Ah Telesi mama ! Nakosala yo mabe! Ah Telesi, nakobamba yo Ngondo!


On me pose des questions zarbis ! On me dit « N’est-ce pas que Kinshasa a beaucoup changé ? »

Je suis tenté de répondre par quelques autres questions tout aussi stupides et rigolotes : « Que pensez-vous de la situation politique en Belgique ? Quel peut être l’avenir au sein de l’Union européenne de ce minuscule « territoire de Belgique » qui, depuis l’Indépendance du Congo (« La Belgique, la Belgique ? Aidez-moi… Rappelez-moi… Ne serait-ce pas une province du Congo qui a fait sécession en 1960 ? »), paraît ne plus très bien se porter ? Pensez-vous que ce « territoire de Belgique » va bientôt éclater en plusieurs morceaux et que, d’ici peu, ses différentes composantes

- La chefferie Wallonie, la chefferie Flandre et le centre extra-coutumier de Bruxelles !

accèderont, à leur tour, à l’Indépendance ?
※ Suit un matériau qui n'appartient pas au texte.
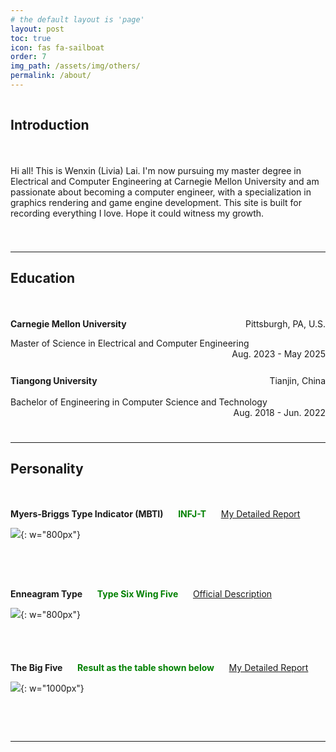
 ```yaml
---
# the default layout is 'page'
layout: post
toc: true
icon: fas fa-sailboat
order: 7
img_path: /assets/img/others/
permalink: /about/
---
```


<div style="height: 1px;"></div>

## Introduction

<div style="height: 20px;"></div>

Hi all! This is Wenxin (Livia) Lai. I'm now pursuing my master degree in Electrical and Computer Engineering at Carnegie Mellon University and am passionate about becoming a computer engineer, with a specialization in graphics rendering and game engine development. This site is built for recording everything I love. Hope it could witness my growth.

<div style="height: 25px;"></div>

---

## Education

<div style="height: 20px;"></div>

<p style="text-align:left;"><b>Carnegie Mellon University</b><span style="float:right;">Pittsburgh, PA, U.S.</span></p>
<p style="text-align:left;">Master of Science in Electrical and Computer Engineering<span style="float:right;">Aug. 2023 - May 2025</span></p>

<div style="height: 15px;"></div>

<p style="text-align:left;height:20px;"><b>Tiangong University</b><span style="float:right;">Tianjin, China</span></p>
<p style="text-align:left;height:20px;">Bachelor of Engineering in Computer Science and Technology<span style="float:right;">Aug. 2018 - Jun. 2022</span></p>

<div style="height: 25px;"></div>

---

## Personality

<div style="height: 20px;"></div>

**Myers-Briggs Type Indicator (MBTI)** &nbsp;&nbsp;&nbsp;&nbsp; <b style="color:green;">INFJ-T</b> &nbsp;&nbsp;&nbsp;&nbsp; [My Detailed Report](https://www.16personalities.com/profiles/9e449530db6cb)

![](mbti.png){: w="800px"}

<div style="height: 50px;"></div>


**Enneagram Type** &nbsp;&nbsp;&nbsp;&nbsp; <b style="color:green;">Type Six Wing Five</b> &nbsp;&nbsp;&nbsp;&nbsp; [Official Description](https://www.enneagraminstitute.com/type-6)

![](enne.png){: w="800px"}

<div style="height: 40px;"></div>


**The Big Five** &nbsp;&nbsp;&nbsp;&nbsp; <b style="color:green;">Result as the table shown below</b> &nbsp;&nbsp;&nbsp;&nbsp; [My Detailed Report](https://bigfive-test.com/result/649db4e59de5fc00087594de)

![](bigfive.png){: w="1000px"}

<!-- | Openness To Experience 	| 102/120 	| Agreeableness 	| 95/120 	| Conscientiousness    	| 89/120 	| Neuroticism        	| 57/120 	| Extraversion       	| 57/120 	|
|------------------------	|---------	|---------------	|--------	|----------------------	|--------	|--------------------	|--------	|--------------------	|--------	|
| Artistic Interests     	| 19/20   	| Altruism      	| 20/20  	| Orderliness          	| 18/20  	| Self-Consciousness 	| 17/20  	| Assertiveness      	| 13/20  	|
| Adventurousness        	| 19/20   	| Morality      	| 20/20  	| Dutifulness          	| 16/20  	| Anxiety            	| 13/20  	| Cheerfulness       	| 12/20  	|
| Intellect              	| 18/20   	| Sympathy      	| 19/20  	| Cautiousness         	| 16/20  	| Immoderation       	| 9/20   	| Friendliness       	| 12/20  	|
| Emotionality           	| 18/20   	| Cooperation   	| 17/20  	| Achievement-Striving 	| 15/20  	| Depression         	| 7/20   	| Activity Level     	| 8/20   	|
| Liberalism             	| 16/20   	| Modesty       	| 10/20  	| Self-Efficacy        	| 14/20  	| Vulnerability      	| 7/20   	| Excitement-Seeking 	| 7/20   	|
| Imagination            	| 12/20   	| Trust         	| 9/20   	| Self-Discipline      	| 10/20  	| Anger              	| 4/20   	| Gregariousness     	| 5/20   	| -->


&nbsp;

&nbsp;

---


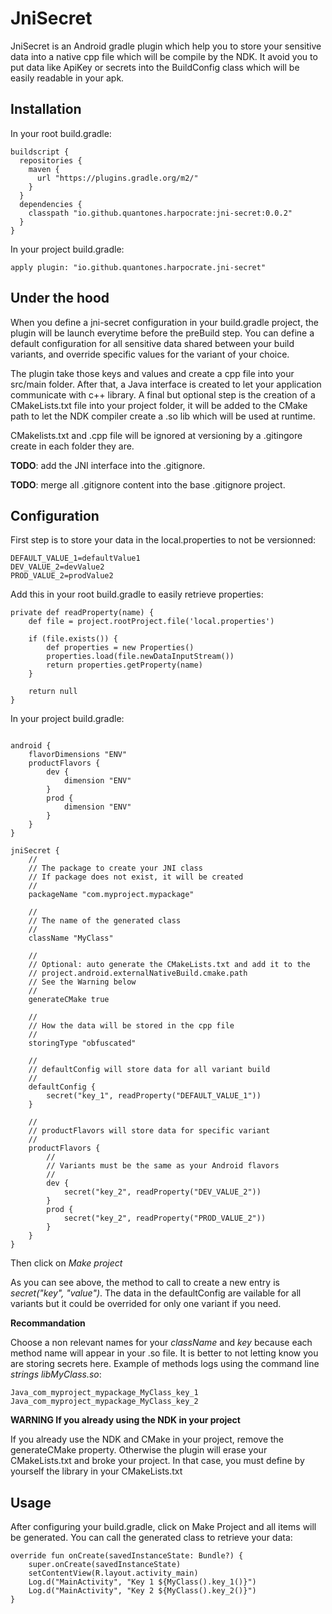 
# JniSecret

JniSecret is an Android gradle plugin which help you to store your sensitive data into a native cpp file which will be compile by the NDK. It avoid you to put data like ApiKey or secrets into the BuildConfig class which will be easily readable in your apk.

## Installation

In your root build.gradle:

```
buildscript {
  repositories {
    maven {
      url "https://plugins.gradle.org/m2/"
    }
  }
  dependencies {
    classpath "io.github.quantones.harpocrate:jni-secret:0.0.2"
  }
}
```

In your project build.gradle:

```
apply plugin: "io.github.quantones.harpocrate.jni-secret"
```

## Under the hood

When you define a jni-secret configuration in your build.gradle project, the plugin will be launch everytime before the preBuild step. You can define a default configuration for all sensitive data shared between your build variants, and override specific values for the variant of your choice.

The plugin take those keys and values and create a cpp file into your src/main folder. After that, a Java interface is created to let your application communicate with c++ library. A final but optional step is the creation of a CMakeLists.txt file into your project folder, it will be added to the CMake path to let the NDK compiler create a .so lib which will be used at runtime.

CMakelists.txt and .cpp file will be ignored at versioning by a .gitingore create in each folder they are.

**TODO**: add the JNI interface into the .gitignore.

**TODO**: merge all .gitignore content into the base .gitignore project.

## Configuration

First step is to store your data in the local.properties to not be versionned:

```
DEFAULT_VALUE_1=defaultValue1
DEV_VALUE_2=devValue2
PROD_VALUE_2=prodValue2
```

Add this in your root build.gradle to easily retrieve properties:

```
private def readProperty(name) {
    def file = project.rootProject.file('local.properties')

    if (file.exists()) {
        def properties = new Properties()
        properties.load(file.newDataInputStream())
        return properties.getProperty(name)
    }

    return null
}
```

In your project build.gradle:

```

android {
    flavorDimensions "ENV"
    productFlavors {
        dev {
            dimension "ENV"
        }
        prod {
            dimension "ENV"
        }
    }
}

jniSecret {
    //
    // The package to create your JNI class
    // If package does not exist, it will be created
    //
    packageName "com.myproject.mypackage"

    //
    // The name of the generated class
    //
    className "MyClass"

    //
    // Optional: auto generate the CMakeLists.txt and add it to the
    // project.android.externalNativeBuild.cmake.path
    // See the Warning below
    //
    generateCMake true

    //
    // How the data will be stored in the cpp file
    //
    storingType "obfuscated"

    //
    // defaultConfig will store data for all variant build
    //
    defaultConfig {
        secret("key_1", readProperty("DEFAULT_VALUE_1"))
    }

    //
    // productFlavors will store data for specific variant
    //
    productFlavors {
        //
        // Variants must be the same as your Android flavors
        //
        dev {
            secret("key_2", readProperty("DEV_VALUE_2"))
        }
        prod {
            secret("key_2", readProperty("PROD_VALUE_2"))
        }
    }
}
```

Then click on *Make project*

As you can see above, the method to call to create a new entry is *secret("key", "value")*. The data in the defaultConfig are vailable for all variants but it could be overrided for only one variant if you need.

**Recommandation**

Choose a non relevant names for your *className* and *key* because each method name will appear in your .so file. It is better to not letting know you are storing secrets here.
Example of methods logs using the command line *strings libMyClass.so*:

```
Java_com_myproject_mypackage_MyClass_key_1
Java_com_myproject_mypackage_MyClass_key_2
```

**WARNING If you already using the NDK in your project**

If you already use the NDK and CMake in your project, remove the generateCMake property. Otherwise the plugin will erase your CMakeLists.txt and broke your project. In that case, you must define by yourself the library in your CMakeLists.txt

## Usage

After configuring your build.gradle, click on Make Project and all items will be generated. You can call the generated class to retrieve your data:

```
override fun onCreate(savedInstanceState: Bundle?) {
    super.onCreate(savedInstanceState)
    setContentView(R.layout.activity_main)
    Log.d("MainActivity", "Key 1 ${MyClass().key_1()}")
    Log.d("MainActivity", "Key 2 ${MyClass().key_2()}")
}
```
Mais pourquoi veut-on absolument que Kinshasa ait « beaucoup changé » ? Dans quel sens ? Pour faire plaisir ou donner tord à qui ? Ou raison à quelles autres personnes ? Que souhaite-t-on que je réponde ?

Bien sûr les choses évoluent ! Il y a beaucoup moins de cheveux tressés et de salons de coiffure (et beaucoup plus de perruques). Et un nombre important de services de « remise en bon état de marche » en tous genres (garages et magasins de pièces de rechange, dispensaires et


Et même à Kintambo, en bordure de l’avenue Kasa-Vubu, en face des ngandas lassaliens, un salon de beauté généraliste (le « Salon l’Accomplissement ») qui, à en croire son enseigne, se montre disposé à traiter toutes sortes de dossiers : coiffure mixte, massage facial, décoration voiture, habillement mariée…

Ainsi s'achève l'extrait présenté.